Task objective. From the entries below, copy each line in which the word "language" occurs.

(Beginning of Input records)

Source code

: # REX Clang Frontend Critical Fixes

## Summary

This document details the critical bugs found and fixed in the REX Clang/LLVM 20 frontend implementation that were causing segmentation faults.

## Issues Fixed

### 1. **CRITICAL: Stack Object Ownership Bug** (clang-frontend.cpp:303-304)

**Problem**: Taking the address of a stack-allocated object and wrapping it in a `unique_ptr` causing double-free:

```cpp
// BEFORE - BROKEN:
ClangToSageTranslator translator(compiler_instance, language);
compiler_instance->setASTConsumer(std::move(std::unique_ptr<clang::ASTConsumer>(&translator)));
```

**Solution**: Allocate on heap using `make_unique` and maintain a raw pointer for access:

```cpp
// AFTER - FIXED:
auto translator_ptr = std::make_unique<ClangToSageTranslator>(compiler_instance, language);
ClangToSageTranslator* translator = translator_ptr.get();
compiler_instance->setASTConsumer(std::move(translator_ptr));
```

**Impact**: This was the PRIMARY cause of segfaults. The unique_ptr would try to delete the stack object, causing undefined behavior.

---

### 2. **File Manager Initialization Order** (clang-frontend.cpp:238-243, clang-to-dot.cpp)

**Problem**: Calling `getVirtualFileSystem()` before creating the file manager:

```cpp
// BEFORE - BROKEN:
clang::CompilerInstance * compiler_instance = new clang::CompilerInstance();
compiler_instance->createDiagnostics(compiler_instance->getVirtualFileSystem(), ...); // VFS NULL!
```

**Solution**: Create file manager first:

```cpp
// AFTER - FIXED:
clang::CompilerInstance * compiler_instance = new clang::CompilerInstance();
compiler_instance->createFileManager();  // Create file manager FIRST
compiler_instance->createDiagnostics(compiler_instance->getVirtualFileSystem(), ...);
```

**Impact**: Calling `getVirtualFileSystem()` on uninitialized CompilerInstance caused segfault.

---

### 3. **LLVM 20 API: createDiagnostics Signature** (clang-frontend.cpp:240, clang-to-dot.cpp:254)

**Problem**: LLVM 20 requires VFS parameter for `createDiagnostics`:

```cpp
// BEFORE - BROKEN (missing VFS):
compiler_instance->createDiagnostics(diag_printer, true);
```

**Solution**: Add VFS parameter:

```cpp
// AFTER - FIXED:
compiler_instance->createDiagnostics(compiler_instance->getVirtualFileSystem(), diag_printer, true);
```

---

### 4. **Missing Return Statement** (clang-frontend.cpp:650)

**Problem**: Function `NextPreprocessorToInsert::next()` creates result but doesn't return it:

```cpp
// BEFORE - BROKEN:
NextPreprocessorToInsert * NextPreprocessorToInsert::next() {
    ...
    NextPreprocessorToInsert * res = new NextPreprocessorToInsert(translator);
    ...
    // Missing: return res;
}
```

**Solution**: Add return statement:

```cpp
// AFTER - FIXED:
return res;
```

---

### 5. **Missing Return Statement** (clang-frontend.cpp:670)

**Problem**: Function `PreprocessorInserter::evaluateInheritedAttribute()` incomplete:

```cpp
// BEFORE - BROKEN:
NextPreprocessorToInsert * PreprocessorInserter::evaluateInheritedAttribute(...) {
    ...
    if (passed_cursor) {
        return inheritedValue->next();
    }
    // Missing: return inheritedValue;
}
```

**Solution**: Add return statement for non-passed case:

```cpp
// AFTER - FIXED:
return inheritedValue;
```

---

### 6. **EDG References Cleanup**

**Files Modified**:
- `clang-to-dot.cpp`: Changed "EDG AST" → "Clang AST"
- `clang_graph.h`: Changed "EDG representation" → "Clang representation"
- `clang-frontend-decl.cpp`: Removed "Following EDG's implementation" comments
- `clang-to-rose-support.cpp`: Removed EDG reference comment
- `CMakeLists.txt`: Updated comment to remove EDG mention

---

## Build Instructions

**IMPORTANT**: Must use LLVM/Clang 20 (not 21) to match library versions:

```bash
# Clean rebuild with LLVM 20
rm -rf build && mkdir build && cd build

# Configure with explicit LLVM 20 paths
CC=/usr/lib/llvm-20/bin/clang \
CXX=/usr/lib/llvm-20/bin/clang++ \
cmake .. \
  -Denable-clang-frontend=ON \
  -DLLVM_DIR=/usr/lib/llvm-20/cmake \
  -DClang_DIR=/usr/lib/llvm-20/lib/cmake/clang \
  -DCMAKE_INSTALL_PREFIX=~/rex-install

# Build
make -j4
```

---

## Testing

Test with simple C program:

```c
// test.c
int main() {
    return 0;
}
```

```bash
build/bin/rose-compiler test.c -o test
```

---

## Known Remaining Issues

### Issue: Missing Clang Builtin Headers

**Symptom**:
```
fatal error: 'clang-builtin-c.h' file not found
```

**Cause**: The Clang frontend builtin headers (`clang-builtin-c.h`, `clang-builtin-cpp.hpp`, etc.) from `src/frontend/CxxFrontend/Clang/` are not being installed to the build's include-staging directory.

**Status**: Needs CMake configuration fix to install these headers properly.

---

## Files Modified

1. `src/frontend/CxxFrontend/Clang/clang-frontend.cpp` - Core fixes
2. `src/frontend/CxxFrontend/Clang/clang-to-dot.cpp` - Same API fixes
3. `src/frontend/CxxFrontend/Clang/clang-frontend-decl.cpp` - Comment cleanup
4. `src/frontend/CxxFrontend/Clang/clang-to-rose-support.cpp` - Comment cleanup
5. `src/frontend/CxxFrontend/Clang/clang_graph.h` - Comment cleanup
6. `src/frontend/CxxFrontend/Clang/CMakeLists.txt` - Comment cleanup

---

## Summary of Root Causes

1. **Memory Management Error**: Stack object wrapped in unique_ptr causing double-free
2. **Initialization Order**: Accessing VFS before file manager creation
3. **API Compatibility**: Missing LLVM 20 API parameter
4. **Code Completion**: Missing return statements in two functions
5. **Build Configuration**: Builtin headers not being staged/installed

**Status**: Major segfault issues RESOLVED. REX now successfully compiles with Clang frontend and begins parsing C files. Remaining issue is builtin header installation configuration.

(End of Input records)

Task response.
ClangToSageTranslator translator(compiler_instance, language);
auto translator_ptr = std::make_unique<ClangToSageTranslator>(compiler_instance, language);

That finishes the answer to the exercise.